**WHAT THE TASK REQUIRES**. Print every line of the listing below, starting with the line that holds "logs and performance." and going on through the line that holds "for text extraction", both included, and print nothing else.

**DATA PROVIDED**.
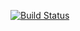 [![Build Status](https://travis-ci.org/mindfocus/nextcloud_net.svg?branch=master)](https://travis-ci.org/mindfocus/nextcloud_net)
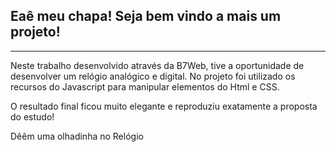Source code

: <h2> Eaê meu chapa! Seja bem vindo a mais um projeto! </h2>
<hr>

Neste trabalho desenvolvido através da B7Web, tive a oportunidade de desenvolver um relógio analógico e digital. No projeto foi utilizado os recursos do Javascript para manipular elementos do Html e CSS.

O resultado final ficou muito elegante e reproduziu exatamente a proposta do estudo!

Dêêm uma olhadinha no Relógio 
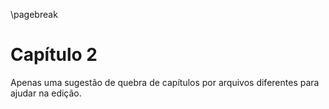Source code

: \pagebreak
# Capítulo 2

Apenas uma sugestão de quebra de capítulos por arquivos diferentes para ajudar na edição.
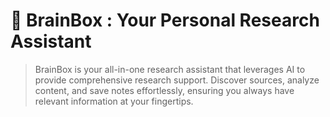 # 🤖 BrainBox : Your Personal Research Assistant

> BrainBox is your all-in-one research assistant that leverages AI to provide comprehensive research support. Discover sources, analyze content, and save notes effortlessly, ensuring you always have relevant information at your fingertips.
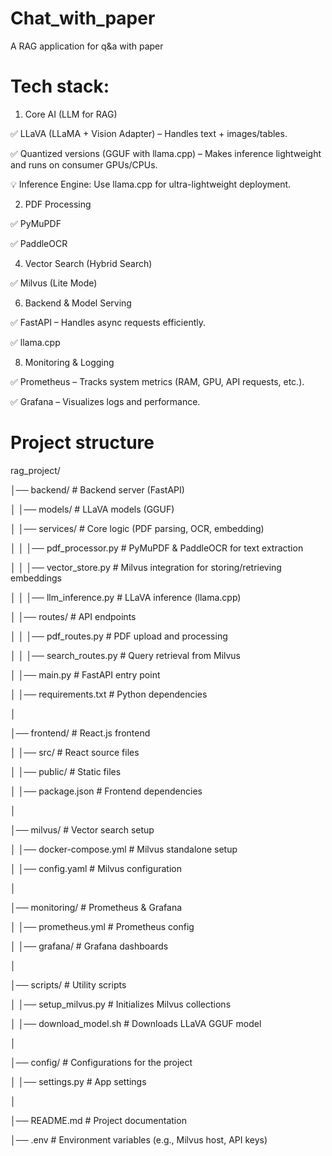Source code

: # Chat_with_paper
A RAG application for q&amp;a with paper

# Tech stack:

1. Core AI (LLM for RAG)

✅ LLaVA (LLaMA + Vision Adapter) – Handles text + images/tables.

✅ Quantized versions (GGUF with llama.cpp) – Makes inference lightweight and runs on consumer GPUs/CPUs.

💡 Inference Engine: Use llama.cpp for ultra-lightweight deployment.

2. PDF Processing
   
✅ PyMuPDF

✅ PaddleOCR

4. Vector Search (Hybrid Search)
   
✅ Milvus (Lite Mode)

6. Backend & Model Serving
   
✅ FastAPI – Handles async requests efficiently.

✅ llama.cpp

8. Monitoring & Logging
   
✅ Prometheus – Tracks system metrics (RAM, GPU, API requests, etc.).

✅ Grafana – Visualizes logs and performance.

# Project structure

rag_project/

│── backend/                   # Backend server (FastAPI)

│   │── models/                # LLaVA models (GGUF)

│   │── services/              # Core logic (PDF parsing, OCR, embedding)

│   │   │── pdf_processor.py   # PyMuPDF & PaddleOCR for text extraction

│   │   │── vector_store.py    # Milvus integration for storing/retrieving embeddings

│   │   │── llm_inference.py   # LLaVA inference (llama.cpp)

│   │── routes/                # API endpoints

│   │   │── pdf_routes.py      # PDF upload and processing

│   │   │── search_routes.py   # Query retrieval from Milvus

│   │── main.py                # FastAPI entry point

│   │── requirements.txt       # Python dependencies

│

│── frontend/                  # React.js frontend 

│   │── src/                   # React source files

│   │── public/                # Static files

│   │── package.json           # Frontend dependencies

│

│── milvus/                    # Vector search setup

│   │── docker-compose.yml      # Milvus standalone setup 

│   │── config.yaml             # Milvus configuration

│

│── monitoring/                # Prometheus & Grafana

│   │── prometheus.yml          # Prometheus config

│   │── grafana/                # Grafana dashboards

│

│── scripts/                   # Utility scripts

│   │── setup_milvus.py         # Initializes Milvus collections

│   │── download_model.sh       # Downloads LLaVA GGUF model

│

│── config/                    # Configurations for the project

│   │── settings.py             # App settings

│

│── README.md                  # Project documentation

│── .env                        # Environment variables (e.g., Milvus host, API keys)

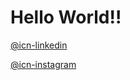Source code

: <h1 class="lg"> Hello World!!</h1>

<p><a href="https://www.linkedin.com/in/vaishnavav99">@icn-linkedin</a></p>
<p><a href="https://www.instagram.com/vaishnavav99/">@icn-instagram</a></p>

**SOLUTION TO THE EXERCISE**.
✅ Grafana – Visualizes logs and performance.

# Project structure

rag_project/

│── backend/                   # Backend server (FastAPI)

│   │── models/                # LLaVA models (GGUF)

│   │── services/              # Core logic (PDF parsing, OCR, embedding)

│   │   │── pdf_processor.py   # PyMuPDF & PaddleOCR for text extraction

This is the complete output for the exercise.